Towards Intelligent Geospatial Data Discovery: a knowledge graph-driven multi-agent framework powered by large language models
This addresses the challenge of semantic inconsistency in geospatial data for users and platforms, advancing toward intelligent spatial data infrastructures, though it is incremental as it builds on existing knowledge graph and LLM methods.
The study tackled the problem of inefficient geospatial data discovery due to distributed and heterogeneous data by proposing a knowledge graph-driven multi-agent framework powered by large language models, resulting in substantial improvements in intent matching accuracy, ranking quality, recall, and transparency compared to traditional systems.

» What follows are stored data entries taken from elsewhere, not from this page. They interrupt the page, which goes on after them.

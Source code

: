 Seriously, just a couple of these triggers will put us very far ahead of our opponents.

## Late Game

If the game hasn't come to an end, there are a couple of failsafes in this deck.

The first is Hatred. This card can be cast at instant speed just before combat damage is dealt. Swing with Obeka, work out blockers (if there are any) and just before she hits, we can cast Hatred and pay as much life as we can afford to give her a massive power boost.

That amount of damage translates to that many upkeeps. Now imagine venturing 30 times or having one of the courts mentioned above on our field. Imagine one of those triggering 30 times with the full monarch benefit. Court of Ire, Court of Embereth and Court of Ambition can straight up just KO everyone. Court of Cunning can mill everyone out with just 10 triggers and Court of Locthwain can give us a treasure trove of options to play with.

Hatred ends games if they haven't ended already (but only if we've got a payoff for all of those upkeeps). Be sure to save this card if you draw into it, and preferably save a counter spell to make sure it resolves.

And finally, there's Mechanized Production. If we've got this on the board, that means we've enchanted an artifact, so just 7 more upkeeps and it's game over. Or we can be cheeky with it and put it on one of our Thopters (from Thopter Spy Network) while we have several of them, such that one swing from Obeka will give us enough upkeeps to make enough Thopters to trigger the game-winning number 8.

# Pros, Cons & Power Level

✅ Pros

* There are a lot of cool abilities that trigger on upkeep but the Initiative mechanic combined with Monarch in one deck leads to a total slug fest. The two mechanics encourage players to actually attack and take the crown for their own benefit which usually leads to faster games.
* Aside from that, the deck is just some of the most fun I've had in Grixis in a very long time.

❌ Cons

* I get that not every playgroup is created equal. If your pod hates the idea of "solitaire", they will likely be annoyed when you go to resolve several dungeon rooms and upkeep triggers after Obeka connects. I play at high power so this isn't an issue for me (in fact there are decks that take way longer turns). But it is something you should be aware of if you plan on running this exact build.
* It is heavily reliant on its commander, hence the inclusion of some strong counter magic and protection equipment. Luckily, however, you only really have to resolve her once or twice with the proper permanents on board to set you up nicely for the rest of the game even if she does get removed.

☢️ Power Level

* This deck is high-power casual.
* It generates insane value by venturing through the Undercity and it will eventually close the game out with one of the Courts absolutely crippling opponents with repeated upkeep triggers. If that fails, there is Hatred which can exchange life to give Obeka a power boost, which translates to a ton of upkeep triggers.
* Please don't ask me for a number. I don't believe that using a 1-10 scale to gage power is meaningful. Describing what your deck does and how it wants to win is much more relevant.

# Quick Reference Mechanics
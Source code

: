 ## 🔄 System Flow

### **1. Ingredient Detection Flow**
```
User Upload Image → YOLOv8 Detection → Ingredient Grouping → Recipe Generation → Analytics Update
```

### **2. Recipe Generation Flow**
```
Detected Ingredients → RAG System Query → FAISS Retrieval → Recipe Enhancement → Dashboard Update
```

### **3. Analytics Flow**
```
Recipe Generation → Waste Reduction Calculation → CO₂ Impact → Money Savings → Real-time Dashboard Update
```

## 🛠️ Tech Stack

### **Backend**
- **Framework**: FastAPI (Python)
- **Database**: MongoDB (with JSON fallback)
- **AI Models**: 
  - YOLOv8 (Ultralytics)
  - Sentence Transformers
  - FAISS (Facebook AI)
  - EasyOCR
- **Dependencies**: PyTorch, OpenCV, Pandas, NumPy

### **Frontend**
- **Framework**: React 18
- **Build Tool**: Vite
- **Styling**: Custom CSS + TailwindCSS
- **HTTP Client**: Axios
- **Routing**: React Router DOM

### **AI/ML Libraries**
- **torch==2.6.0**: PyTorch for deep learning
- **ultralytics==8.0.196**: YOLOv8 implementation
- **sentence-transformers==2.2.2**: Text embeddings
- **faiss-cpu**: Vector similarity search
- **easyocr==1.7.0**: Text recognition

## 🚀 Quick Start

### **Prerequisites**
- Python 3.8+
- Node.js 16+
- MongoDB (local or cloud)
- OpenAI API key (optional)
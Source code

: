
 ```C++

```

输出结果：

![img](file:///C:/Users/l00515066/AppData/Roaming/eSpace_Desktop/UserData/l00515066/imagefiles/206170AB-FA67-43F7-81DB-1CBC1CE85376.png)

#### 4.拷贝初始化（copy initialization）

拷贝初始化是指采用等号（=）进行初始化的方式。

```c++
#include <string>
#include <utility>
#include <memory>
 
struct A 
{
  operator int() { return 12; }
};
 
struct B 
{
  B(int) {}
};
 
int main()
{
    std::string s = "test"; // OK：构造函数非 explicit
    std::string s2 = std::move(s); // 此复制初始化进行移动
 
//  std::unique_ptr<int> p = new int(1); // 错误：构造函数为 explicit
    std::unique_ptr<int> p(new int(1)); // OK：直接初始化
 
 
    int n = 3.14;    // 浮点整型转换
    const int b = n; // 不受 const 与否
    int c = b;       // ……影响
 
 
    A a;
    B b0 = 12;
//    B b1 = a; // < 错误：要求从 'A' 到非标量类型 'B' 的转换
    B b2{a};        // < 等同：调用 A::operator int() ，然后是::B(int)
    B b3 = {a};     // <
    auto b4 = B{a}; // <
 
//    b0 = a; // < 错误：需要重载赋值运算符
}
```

The rapid growth in the volume, variety, and velocity of geospatial data has created data ecosystems that are highly distributed, heterogeneous, and semantically inconsistent. Existing data catalogs, portals, and infrastructures still rely largely on keyword-based search with limited semantic support, which often fails to capture user intent and leads to weak retrieval performance. To address these challenges, this study proposes a knowledge graph-driven multi-agent framework for intelligent geospatial data discovery, powered by large language models. The framework introduces a unified geospatial metadata ontology as a semantic mediation layer to align heterogeneous metadata standards across platforms and constructs a geospatial metadata knowledge graph to explicitly model datasets and their multidimensional relationships. Building on the structured representation, the framework adopts a multi-agent collaborative architecture to perform intent parsing, knowledge graph retrieval, and answer synthesis, forming an interpretable and closed-loop discovery process from user queries to results. Results from representative use cases and performance evaluation show that the framework substantially improves intent matching accuracy, ranking quality, recall, and discovery transparency compared with traditional systems. This study advances geospatial data discovery toward a more semantic, intent-aware, and intelligent paradigm, providing a practical foundation for next-generation intelligent and autonomous spatial data infrastructures and contributing to the broader vision of Autonomous GIS.